From central banks, ECB’s Lagarde and the Fed’s Harker are scheduled to give speeches today.
The 60 second overview
The House of Representatives passed the deal between President Biden and the Republicans on the debt ceiling yesterday and thus averting a default on US Treasuries. The bill now goes to the Senate where it is also expected to be passed. This signals the end to debt ceiling uncertainty for now.
The deal has lifted Asian equity markets this morning, there has been a modest rise in US Treasury yields in the Asian trading, while the dollar has been stable. The oil price continues to decline.
There has been several comments from Federal Reserve signalling a pause to the hikes, but also that the Federal Reserve has not yet reached its peak. The positive surprise in US jobs data yesterday gave support to this view, but inflation is coming down as we saw in the string of European inflation data released yesterday.
The Chinese manufacturing PMI – Caixin, released this morning, rose unexpectedly to 50.9.
Equities: Global equities lower yesterday across regions and with a defensive tilt. Please note that cyclicals massively outperformed defensives in May despite equities in general being flat for the month. This fits our strategy fine, but we admit that most of our coinciding macro models ertr not as strong as the cyclical outperformance suggest and hence opening a negative reality gap. Banks came under pressure yesterday due to increased focus on potential liquidity drain in the aftermath of a US debt ceiling. As covered in the Morning Espresso earlier this week, we will see hefty bond issuance and QT the next six months in the US, leaving a potential liquidity risk. In US yesterday, Dow -0.4%, S&P 500 -0.6%, Nasdaq -0.6% and Russell 2000 -1.0%. Asian markets are positive this morning, Caixin PMI way better than NBS yesterday sending most indices higher in Asia. European futures higher as well while US futures are flat this morning.
FI: Yesterday, the global bond yields and interest rates continued to decline on the back of softer inflation data from euro area as both French and German inflation declined. The positive surprise in the US jobs market data – the JOLTs report, however sent rates a bit higher, but they ended the day lower as 10Y Bunds declined some 6bp. The spread between the periphery and core-EU remained stable.

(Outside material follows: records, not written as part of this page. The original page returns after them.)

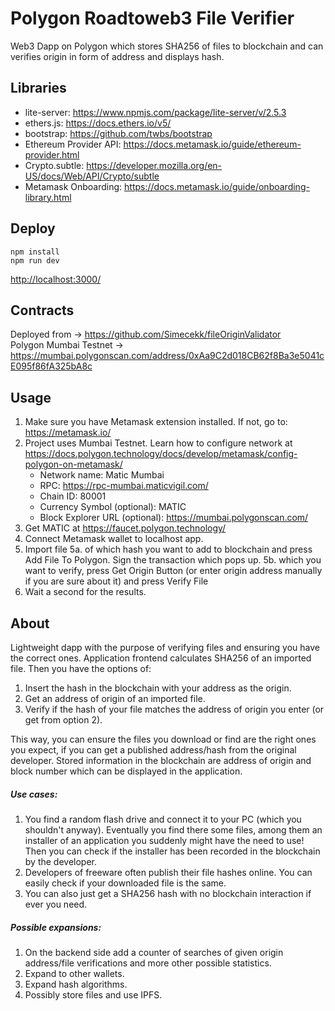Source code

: # Polygon Roadtoweb3 File Verifier
Web3 Dapp on Polygon which stores SHA256 of files to blockchain and can verifies origin in form of address and displays hash.

## Libraries
* lite-server: <https://www.npmjs.com/package/lite-server/v/2.5.3>
* ethers.js: <https://docs.ethers.io/v5/>
* bootstrap: <https://github.com/twbs/bootstrap>
* Ethereum Provider API: <https://docs.metamask.io/guide/ethereum-provider.html>
* Crypto.subtle: <https://developer.mozilla.org/en-US/docs/Web/API/Crypto/subtle>
* Metamask Onboarding: <https://docs.metamask.io/guide/onboarding-library.html>

## Deploy
```
npm install
npm run dev
```
<http://localhost:3000/>


## Contracts
Deployed from -> <https://github.com/Simecekk/fileOriginValidator>  
Polygon Mumbai Testnet -> <https://mumbai.polygonscan.com/address/0xAa9C2d018CB62f8Ba3e5041cE095f86fA325bA8c>

## Usage
1. Make sure you have Metamask extension installed. If not, go to: <https://metamask.io/>
2. Project uses Mumbai Testnet. Learn how to configure network at <https://docs.polygon.technology/docs/develop/metamask/config-polygon-on-metamask/>
    * Network name: Matic Mumbai
    * RPC: <https://rpc-mumbai.maticvigil.com/>
    * Chain ID: 80001
    * Currency Symbol (optional): MATIC
    * Block Explorer URL (optional): <https://mumbai.polygonscan.com/>
3. Get MATIC at <https://faucet.polygon.technology/>
4. Connect Metamask wallet to localhost app.
5. Import file
5a. of which hash you want to add to blockchain and press Add File To Polygon. Sign the transaction which pops up.
5b. which you want to verify, press Get Origin Button (or enter origin address manually if you are sure about it) and press Verify File
6. Wait a second for the results.

## About
Lightweight dapp with the purpose of verifying files and ensuring you have the correct ones.
Application frontend calculates SHA256 of an imported file. Then you have the options of:
1. Insert the hash in the blockchain with your address as the origin.
2. Get an address of origin of an imported file.
3. Verify if the hash of your file matches the address of origin you enter (or get from option 2).

This way, you can ensure the files you download or find are the right ones you expect, if you can get a published address/hash from the original developer. Stored information in the blockchain are address of origin and block number which can be displayed in the application.


##### Use cases:
1. You find a random flash drive and connect it to your PC (which you shouldn't anyway). Eventually you find there some files, among them an installer of an application you suddenly might have the need to use! Then you can check if the installer has been recorded in the blockchain by the developer.
2. Developers of freeware often publish their file hashes online. You can easily check if your downloaded file is the same.
3. You can also just get a SHA256 hash with no blockchain interaction if ever you need.

##### Possible expansions:
1. On the backend side add a counter of searches of given origin address/file verifications and more other possible statistics.
2. Expand to other wallets.
3. Expand hash algorithms.
4. Possibly store files and use IPFS.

FX: EUR/USD multi-week down trend intact with the cross slightly below 1.07. USD/JPY below 140 mark as we entered a short position based on relative monetary policy. Massive drop in EUR/NOK yesterday, close to 20 figures, on the back of Norges Bank’s FX sales announcement. The cross has paused just above 11.80. Also SEK had a good day with EUR/SEK down around 10 figures.
Credit: CDS indices were slightly wider yesterday with iTraxx Main closing at 82bp (+2bp) while Xover widened by 7bp to 434bp. In financials there was more senior supply with Ibercaja Banco in the market, while in covereds both Rabobank and Arkéa brought new 10y deals.
Nordic macro
The Norwegian manufacturing PMI has rallied over the past couple of months and was back above 50 in April, pointing to increasing activity. This contrasts with global PMIs, which have generally fallen further into recessionary territory in recent months. This could be down to higher activity in oil services in Norway, but could also just be noise. Our best guess is that the PMI will hold steady around 51.0.